Cortez Journal

Is this entertainment?

Mar. 9, 2000

Ever since Darva Conger stepped up to the altar on national television to wed stranger Rick Rockwell, the fur — and the ink — has been flying. Denver Post columnist Diane Carman, reasonably enough, decried Fox’s entire concept as a degrading "slave auction," while her colleague, Chuck Green, pointed out with equal reason that the "slaves" went along willingly. (Conger herself called her decision to appear lark.")

Enough has been said on both sides of this particular issue, but it serves to bring to light an altogether more disturbing one. This issue lacks the tantalizing flavor of scandal, the glitz, the fun and even the much-publicized annulment. Perhaps this is why the world would prefer to sweep it under the rug as our dirty secret.

I refer to the "real deal" sex-slave trade that takes place across the globe and in this country, contrary to the 13th Amendment, to say nothing of basic decency.

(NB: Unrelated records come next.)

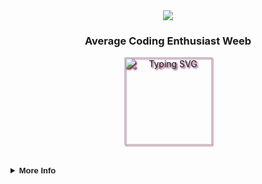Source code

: <div align="center">
  <img
    src="https://cdn.discordapp.com/attachments/1044425725291286579/1097400975339311144/image_3.png" />
  <p align="center" style="font-family: 'Product Sans', sans-serif;"><h3><b>Average Coding Enthusiast Weeb</b></h3></p>
  <img height="140px" 
    src="https://readme-typing-svg.demolab.com?font=Fira+Code&pause=1000&color=A020F0&center=true&vCenter=true&width=435&lines=I+just+want+to+take+a+rest."
    alt="Typing SVG" style="filter: drop-shadow(2px 2px 1px #7b1a58);" />
  <br>
</div>

<br>
<br>

<details>
  <br>
  <summary style="font-family: 'Product Sans', sans-serif; font-size: small;"><b>More Info</b></summary>
  <div align="center">
    <table>
      <tr>
        <img height="140px" style="padding: 5px;"
          src="https://github-readme-stats-sigma-five.vercel.app/api?username=NameLessAth&show_icons=true&theme=midnight-purple&include_all_commits=true&count_private=true" />
      </tr>
      <tr>
        <img height="140px" style="padding: 5px;"
          src="https://github-readme-stats-sigma-five.vercel.app/api/top-langs/?username=NameLessAth&theme=midnight-purple&hide_border=false&include_all_commits=true&count_private=true&layout=compact" />
      </tr>
    </table>
  </div>
</details>
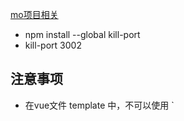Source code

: [mo项目相关](./readme.ghca.md)

- npm install --global kill-port
- kill-port 3002

## 注意事项

- 在vue文件 template 中，不可以使用 `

These women, girls, and, yes, boys, are either forcibly taken from their homes, sold by their families, or lured by the promise of legitimate jobs that do not materialize. Some too, are literally purchased as brides, without the benefit of the choice Conger always had.

The U.N. Commission for Human Rights presents haunting statistics:

Kenyan criminals manage to enslave Ugandan girls by promising their parents that they will be hired as domestics or for agricultural work.

In Nepal, poor girls are often bought and sold twice; first, to wealthy families, who dedicate them to temples, and then, by unscrupulous priests more interested in money than spiritual edification.

Brazilian women, apparently, are in high demand by club owners in Surinam, fetching $500. For the price of two car payments, you too, could own another human being.

Other sources report equally frightening statistics. One refugee from Burma (now Myanmar), Ohmar Khin, has told of girls as young as 13 being sold into prostitution. Khin estimated that this had become the fate of about 40,000 girls in her former country —twice the population of Montezuma County. You can bet these girls didn’t go off to a glittering, if empty, life as the "arm candy" of rich men too pathetic or lazy to find their own mates.

Neither was a life of luxury and international television exposure the end result of a Mexican woman’s endeavor. "Inez" thought that she would find work in a restaurant, and build a better life for herself. Instead, she was held against her will and rented to men by the minute — as many as 35 "clients" a day. Adding irony to her insult was that her enslavement occurred right here in the land of the free.

The U.N. blames poverty as the cause of this persistent, virulent crime that has claimed over two million victims worldwide. But it isn’t the whole story. In business, demand determines a product’s success or failure. The demand for women in this evil and twisted market is high. . .in Spain, Britain, Germany and the United States. Poverty can only answer for so much, for although it explains why others are selling, it cannot explain why we are buying.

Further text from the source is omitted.